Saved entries
^^^^^^^^
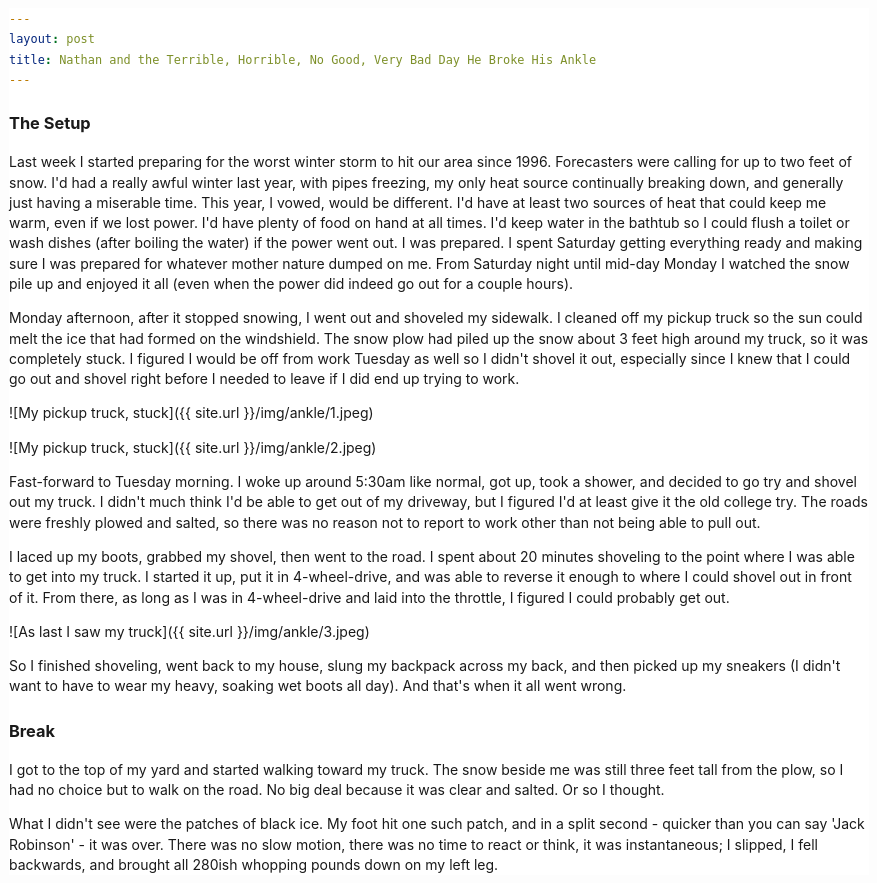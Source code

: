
 ```yaml
---
layout: post
title: Nathan and the Terrible, Horrible, No Good, Very Bad Day He Broke His Ankle
---
```


### The Setup

Last week I started preparing for the worst winter storm to hit our area since 1996. Forecasters were calling for up to two feet of snow. I'd had a really awful winter last year, with pipes freezing, my only heat source continually breaking down, and generally just having a miserable time. This year, I vowed, would be different. I'd have at least two sources of heat that could keep me warm, even if we lost power. I'd have plenty of food on hand at all times. I'd keep water in the bathtub so I could flush a toilet or wash dishes (after boiling the water) if the power went out. I was prepared. I spent Saturday getting everything ready and making sure I was prepared for whatever mother nature dumped on me. From Saturday night until mid-day Monday I watched the snow pile up and enjoyed it all (even when the power did indeed go out for a couple hours).

Monday afternoon, after it stopped snowing, I went out and shoveled my sidewalk. I cleaned off my pickup truck so the sun could melt the ice that had formed on the windshield. The snow plow had piled up the snow about 3 feet high around my truck, so it was completely stuck. I figured I would be off from work Tuesday as well so I didn't shovel it out, especially since I knew that I could go out and shovel right before I needed to leave if I did end up trying to work.

![My pickup truck, stuck]({{ site.url }}/img/ankle/1.jpeg)

![My pickup truck, stuck]({{ site.url }}/img/ankle/2.jpeg)

Fast-forward to Tuesday morning. I woke up around 5:30am like normal, got up, took a shower, and decided to go try and shovel out my truck. I didn't much think I'd be able to get out of my driveway, but I figured I'd at least give it the old college try. The roads were freshly plowed and salted, so there was no reason not to report to work other than not being able to pull out.

I laced up my boots, grabbed my shovel, then went to the road. I spent about 20 minutes shoveling to the point where I was able to get into my truck. I started it up, put it in 4-wheel-drive, and was able to reverse it enough to where I could shovel out in front of it. From there, as long as I was in 4-wheel-drive and laid into the throttle, I figured I could probably get out.

![As last I saw my truck]({{ site.url }}/img/ankle/3.jpeg)

So I finished shoveling, went back to my house, slung my backpack across my back, and then picked up my sneakers (I didn't want to have to wear my heavy, soaking wet boots all day). And that's when it all went wrong.


### Break

I got to the top of my yard and started walking toward my truck. The snow beside me was still three feet tall from the plow, so I had no choice but to walk on the road. No big deal because it was clear and salted. Or so I thought.

What I didn't see were the patches of black ice. My foot hit one such patch, and in a split second - quicker than you can say 'Jack Robinson' - it was over. There was no slow motion, there was no time to react or think, it was instantaneous; I slipped, I fell backwards, and brought all 280ish whopping pounds down on my left leg. 
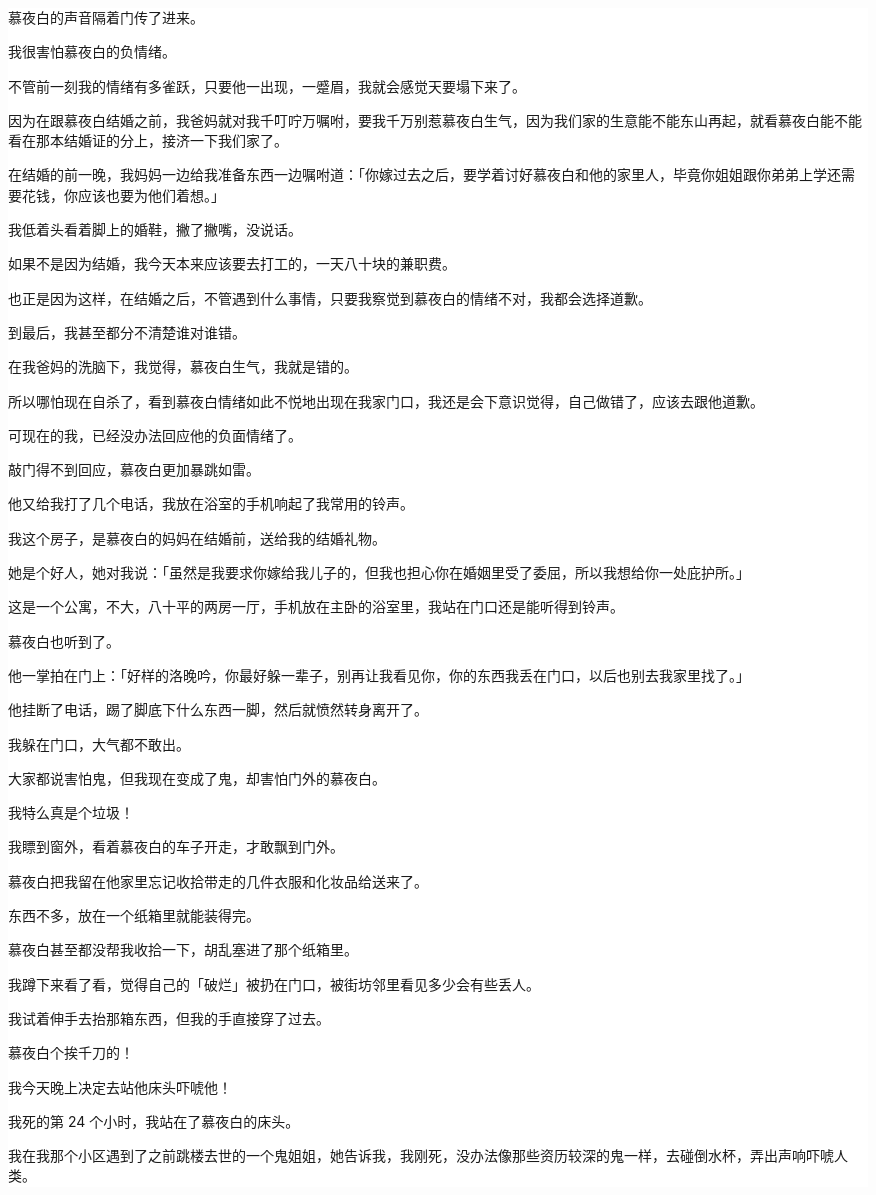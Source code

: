 慕夜白的声音隔着门传了进来。

我很害怕慕夜白的负情绪。

不管前一刻我的情绪有多雀跃，只要他一出现，一蹙眉，我就会感觉天要塌下来了。

因为在跟慕夜白结婚之前，我爸妈就对我千叮咛万嘱咐，要我千万别惹慕夜白生气，因为我们家的生意能不能东山再起，就看慕夜白能不能看在那本结婚证的分上，接济一下我们家了。

在结婚的前一晚，我妈妈一边给我准备东西一边嘱咐道：「你嫁过去之后，要学着讨好慕夜白和他的家里人，毕竟你姐姐跟你弟弟上学还需要花钱，你应该也要为他们着想。」

我低着头看着脚上的婚鞋，撇了撇嘴，没说话。

如果不是因为结婚，我今天本来应该要去打工的，一天八十块的兼职费。

也正是因为这样，在结婚之后，不管遇到什么事情，只要我察觉到慕夜白的情绪不对，我都会选择道歉。

到最后，我甚至都分不清楚谁对谁错。

在我爸妈的洗脑下，我觉得，慕夜白生气，我就是错的。

所以哪怕现在自杀了，看到慕夜白情绪如此不悦地出现在我家门口，我还是会下意识觉得，自己做错了，应该去跟他道歉。

可现在的我，已经没办法回应他的负面情绪了。

敲门得不到回应，慕夜白更加暴跳如雷。

他又给我打了几个电话，我放在浴室的手机响起了我常用的铃声。

我这个房子，是慕夜白的妈妈在结婚前，送给我的结婚礼物。

她是个好人，她对我说：「虽然是我要求你嫁给我儿子的，但我也担心你在婚姻里受了委屈，所以我想给你一处庇护所。」

这是一个公寓，不大，八十平的两房一厅，手机放在主卧的浴室里，我站在门口还是能听得到铃声。

慕夜白也听到了。

他一掌拍在门上：「好样的洛晚吟，你最好躲一辈子，别再让我看见你，你的东西我丢在门口，以后也别去我家里找了。」

他挂断了电话，踢了脚底下什么东西一脚，然后就愤然转身离开了。

我躲在门口，大气都不敢出。

大家都说害怕鬼，但我现在变成了鬼，却害怕门外的慕夜白。

我特么真是个垃圾！

我瞟到窗外，看着慕夜白的车子开走，才敢飘到门外。

慕夜白把我留在他家里忘记收拾带走的几件衣服和化妆品给送来了。

东西不多，放在一个纸箱里就能装得完。

慕夜白甚至都没帮我收拾一下，胡乱塞进了那个纸箱里。

我蹲下来看了看，觉得自己的「破烂」被扔在门口，被街坊邻里看见多少会有些丢人。

我试着伸手去抬那箱东西，但我的手直接穿了过去。

慕夜白个挨千刀的！

我今天晚上决定去站他床头吓唬他！

我死的第 24 个小时，我站在了慕夜白的床头。

我在我那个小区遇到了之前跳楼去世的一个鬼姐姐，她告诉我，我刚死，没办法像那些资历较深的鬼一样，去碰倒水杯，弄出声响吓唬人类。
^^^^^^^^
§ How to complete this task
An exact copy of the lines above, from the one containing "可现在的我，已经没办法回应他的负面情绪了。" through the one containing "他挂断了电话，踢了脚底下什么东西一脚，然后就愤然转身离开了。", is the whole of the answer.

§ Solution for this exercise
可现在的我，已经没办法回应他的负面情绪了。

敲门得不到回应，慕夜白更加暴跳如雷。

他又给我打了几个电话，我放在浴室的手机响起了我常用的铃声。

我这个房子，是慕夜白的妈妈在结婚前，送给我的结婚礼物。

她是个好人，她对我说：「虽然是我要求你嫁给我儿子的，但我也担心你在婚姻里受了委屈，所以我想给你一处庇护所。」

这是一个公寓，不大，八十平的两房一厅，手机放在主卧的浴室里，我站在门口还是能听得到铃声。

慕夜白也听到了。

他一掌拍在门上：「好样的洛晚吟，你最好躲一辈子，别再让我看见你，你的东西我丢在门口，以后也别去我家里找了。」

他挂断了电话，踢了脚底下什么东西一脚，然后就愤然转身离开了。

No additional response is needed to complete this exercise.